The concept I presented to the Praxis team last week as an inspiration for Prism is simpler in scope and beholden more to the material and pedagogical markup exercise than to text-theoretical debates. I’ll say no more here than that the original game involved shared, Xeroxed page images, transparent overlays, dry-erase markers, a common interpretive prompt, and a moment in which somebody yelled “Stop!” and the transparencies were stacked up for discussion.
Members of the Praxis team will be describing their vision for the user interface of Prism in more detail as the weeks and months progress. In our early conversations, the whole team has seemed energized by the potential of the tool for classroom use. But it’s important to say that we’re not just replicating an offline pedagogical exercise in the browser.
Prism updates the concept in some important — and we think timely — ways, some of which are meant as interventions in the current scene of DH project development and conceptualization:
- We recognize that there’s a huge vogue for “crowd-sourcing” in the digital humanities right now, but have been feeling like there’s potential for much more interesting work in this domain. We don’t want to treat the “crowd” only like robots or mechanical turks — asking for transcription labor, or refinement of OCR output, as valuable as those products may be. What would happen if we could systematize, capture, and build collective interpretive energy — on shared understandings and unexpected disagreements?
- We also feel ready to build on design lessons from citizen-science/citizen-scholar projects, like those created by the Zooniverse group, to create a DH tool that appeals to the general public and is easy and fun and effective for pedagogical use. We’d like to be able to use Prism as a laboratory exercise for thinking about design and development in the public humanities, and on the relation of audience and user communities to the questions we can ask in DH research.
- Finally, in an era of mass digitization, we’re keen to engage with big data in the humanities.

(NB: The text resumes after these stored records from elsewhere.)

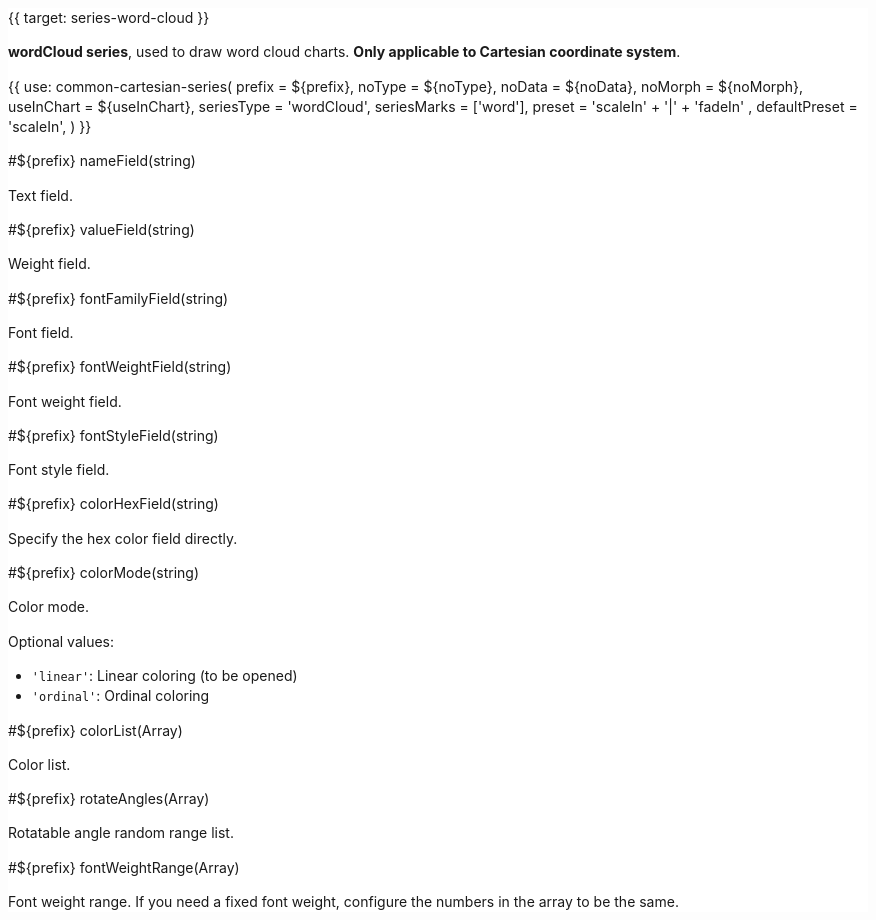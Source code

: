 {{ target: series-word-cloud }}



**wordCloud series**, used to draw word cloud charts. **Only applicable to Cartesian coordinate system**.

{{ use: common-cartesian-series(
  prefix = ${prefix},
  noType = ${noType},
  noData = ${noData},
  noMorph = ${noMorph},
  useInChart = ${useInChart},
  seriesType = 'wordCloud',
  seriesMarks = ['word'],
  preset = 'scaleIn' + '|' + 'fadeIn' ,
  defaultPreset = 'scaleIn',
) }}

#${prefix} nameField(string)

Text field.

#${prefix} valueField(string)

Weight field.

#${prefix} fontFamilyField(string)

Font field.

#${prefix} fontWeightField(string)

Font weight field.

#${prefix} fontStyleField(string)

Font style field.

#${prefix} colorHexField(string)

Specify the hex color field directly.

#${prefix} colorMode(string)

Color mode.

Optional values:

- `'linear'`: Linear coloring (to be opened)
- `'ordinal'`: Ordinal coloring

#${prefix} colorList(Array)

Color list.

#${prefix} rotateAngles(Array)

Rotatable angle random range list.

#${prefix} fontWeightRange(Array)

Font weight range. If you need a fixed font weight, configure the numbers in the array to be the same.
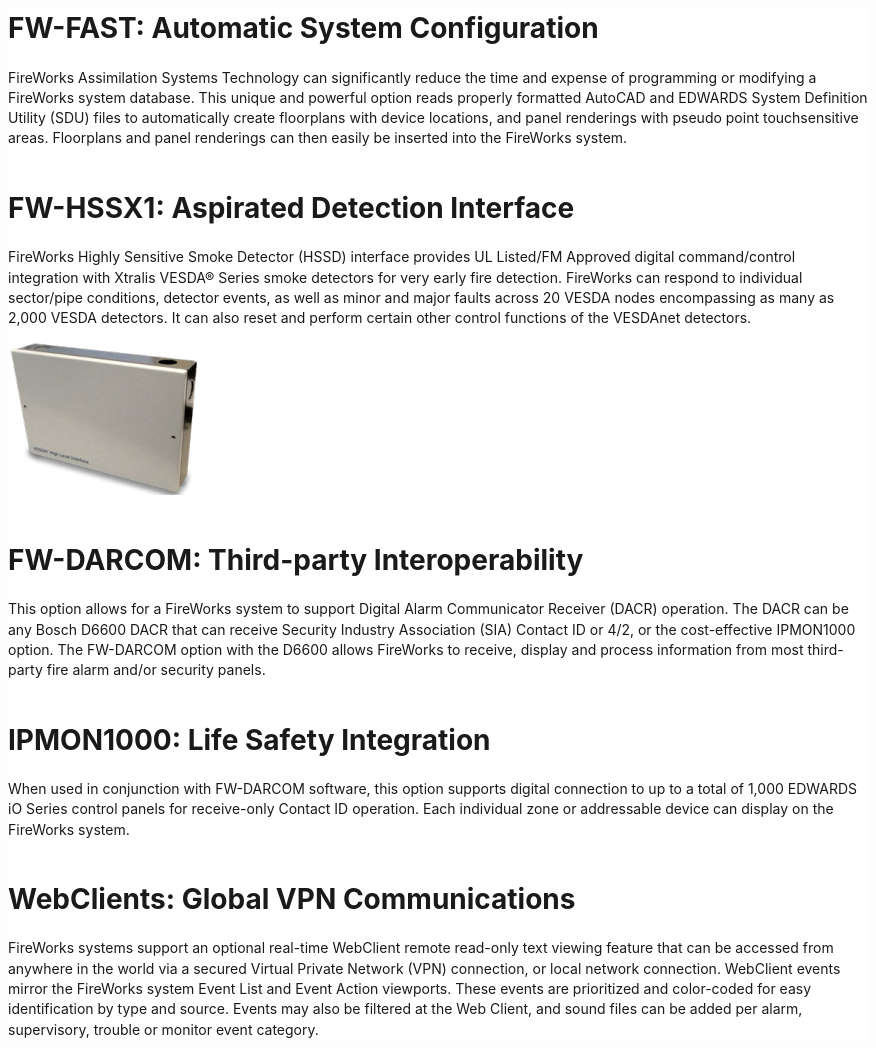 # FW-FAST: Automatic System Configuration  

FireWorks Assimilation Systems Technology can significantly reduce the time and expense of programming or modifying a FireWorks system database. This unique and powerful option reads properly formatted AutoCAD and EDWARDS System Definition Utility (SDU) files to automatically create floorplans with device locations, and panel renderings with pseudo point touchsensitive areas. Floorplans and panel renderings can then easily be inserted into the FireWorks system.  

# FW-HSSX1: Aspirated Detection Interface  

FireWorks Highly Sensitive Smoke Detector (HSSD) interface provides UL Listed/FM Approved digital command/control integration with Xtralis VESDA® Series smoke detectors for very early fire detection. FireWorks can respond to individual sector/pipe conditions, detector events, as well as minor and major faults across 20 VESDA nodes encompassing as many as 2,000 VESDA detectors. It can also reset and perform certain other control functions of the VESDAnet detectors.  

![](images/00517fb8e2c534617ffa71511dfaa3ecfe45ad2703699c5d95c68c0064a70790.jpg)  

# FW-DARCOM: Third-party Interoperability  

This option allows for a FireWorks system to support Digital Alarm Communicator Receiver (DACR) operation. The DACR can be any Bosch D6600 DACR that can receive Security Industry Association (SIA) Contact ID or 4/2, or the cost-effective IPMON1000 option. The FW-DARCOM option with the D6600 allows FireWorks to receive, display and process information from most third-party fire alarm and/or security panels.  

# IPMON1000: Life Safety Integration  

When used in conjunction with FW-DARCOM software, this option supports digital connection to up to a total of 1,000 EDWARDS iO Series control panels for receive-only Contact ID operation. Each individual zone or addressable device can display on the FireWorks system.  

# WebClients: Global VPN Communications  

FireWorks systems support an optional real-time WebClient remote read-only text viewing feature that can be accessed from anywhere in the world via a secured Virtual Private Network (VPN) connection, or local network connection. WebClient events mirror the FireWorks system Event List and Event Action viewports. These events are prioritized and color-coded for easy identification by type and source. Events may also be filtered at the Web Client, and sound files can be added per alarm, supervisory, trouble or monitor event category.  
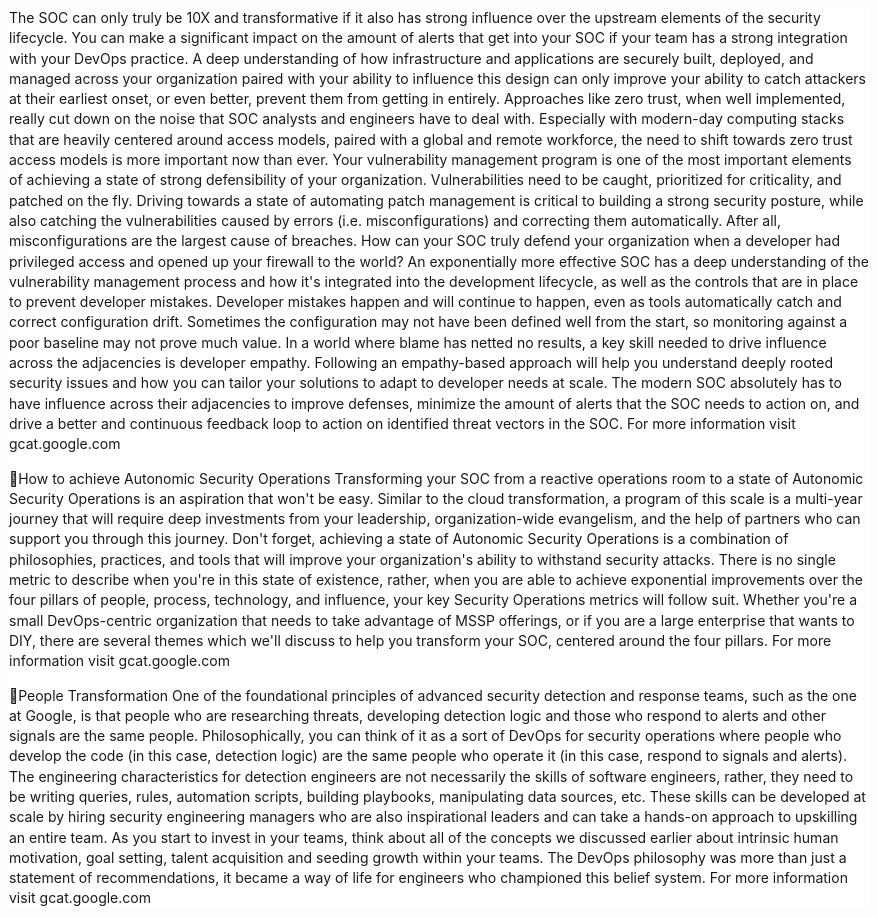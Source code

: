 The SOC can only truly be 10X and transformative if it also has strong influence over the upstream elements of the security lifecycle. You can make a significant impact on the amount of alerts that get into your SOC if your team has a strong integration with your DevOps practice. A deep understanding of how infrastructure and applications are securely built, deployed, and managed across your organization paired with your ability to influence this design can only improve your ability to catch attackers at their earliest onset, or even better, prevent them from getting in entirely. Approaches like zero trust, when well implemented, really cut down on the noise that SOC analysts and engineers have to deal with. Especially with modern-day computing stacks that are heavily centered around access models, paired with a global and remote workforce, the need to shift towards zero trust access models is more important now than ever. Your vulnerability management program is one of the most important elements of achieving a state of strong defensibility of your organization. Vulnerabilities need to be caught, prioritized for criticality, and patched on the fly. Driving towards a state of automating patch management is critical to building a strong security posture, while also catching the vulnerabilities caused by errors (i.e. misconfigurations) and correcting them automatically. After all, misconfigurations are the largest cause of breaches. How can your SOC truly defend your organization when a developer had privileged access and opened up your firewall to the world? An exponentially more effective SOC has a deep understanding of the vulnerability management process and how it's integrated into the development lifecycle, as well as the controls that are in place to prevent developer mistakes. Developer mistakes happen and will continue to happen, even as tools automatically catch and correct configuration drift. Sometimes the configuration may not have been defined well from the start, so monitoring against a poor baseline may not prove much value. In a world where blame has netted no results, a key skill needed to drive influence across the adjacencies is developer empathy. Following an empathy-based approach will help you understand deeply rooted security issues and how you can tailor your solutions to adapt to developer needs at scale. The modern SOC absolutely has to have influence across their adjacencies to improve defenses, minimize the amount of alerts that the SOC needs to action on, and drive a better and continuous feedback loop to action on identified threat vectors in the SOC.
For more information visit gcat.google.com

How to achieve Autonomic Security Operations
Transforming your SOC from a reactive operations room to a state of Autonomic Security Operations is an aspiration that won't be easy. Similar to the cloud transformation, a program of this scale is a multi-year journey that will require deep investments from your leadership, organization-wide evangelism, and the help of partners who can support you through this journey. Don't forget, achieving a state of Autonomic Security Operations is a combination of philosophies, practices, and tools that will improve your organization's ability to withstand security attacks. There is no single metric to describe when you're in this state of existence, rather, when you are able to achieve exponential improvements over the four pillars of people, process, technology, and influence, your key Security Operations metrics will follow suit. Whether you're a small DevOps-centric organization that needs to take advantage of MSSP offerings, or if you are a large enterprise that wants to DIY, there are several themes which we'll discuss to help you transform your SOC, centered around the four pillars.
For more information visit gcat.google.com

People Transformation
One of the foundational principles of advanced security detection and response teams, such as the one at Google, is that people who are researching threats, developing detection logic and those who respond to alerts and other signals are the same people. Philosophically, you can think of it as a sort of DevOps for security operations where people who develop the code (in this case, detection logic) are the same people who operate it (in this case, respond to signals and alerts). The engineering characteristics for detection engineers are not necessarily the skills of software engineers, rather, they need to be writing queries, rules, automation scripts, building playbooks, manipulating data sources, etc. These skills can be developed at scale by hiring security engineering managers who are also inspirational leaders and can take a hands-on approach to upskilling an entire team. As you start to invest in your teams, think about all of the concepts we discussed earlier about intrinsic human motivation, goal setting, talent acquisition and seeding growth within your teams. The DevOps philosophy was more than just a statement of recommendations, it became a way of life for engineers who championed this belief system.
For more information visit gcat.google.com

Once the basic framework for Prism is established, we want to be able to experiment with the flow between user-friendly input and “easy” and attractive visualizations (like our spectra) and the deeper questions that can be asked and harder information design problems that are encountered when we move into computational linguistics & text mining techniques such as sentiment analysis.
This is a tall, tall order — but neither the Scholars’ Lab staff nor our Praxis students are the sort to be attracted to an unambitious project. We hope you’ll follow along this year as we see just how far we can get, and what we can learn along the way.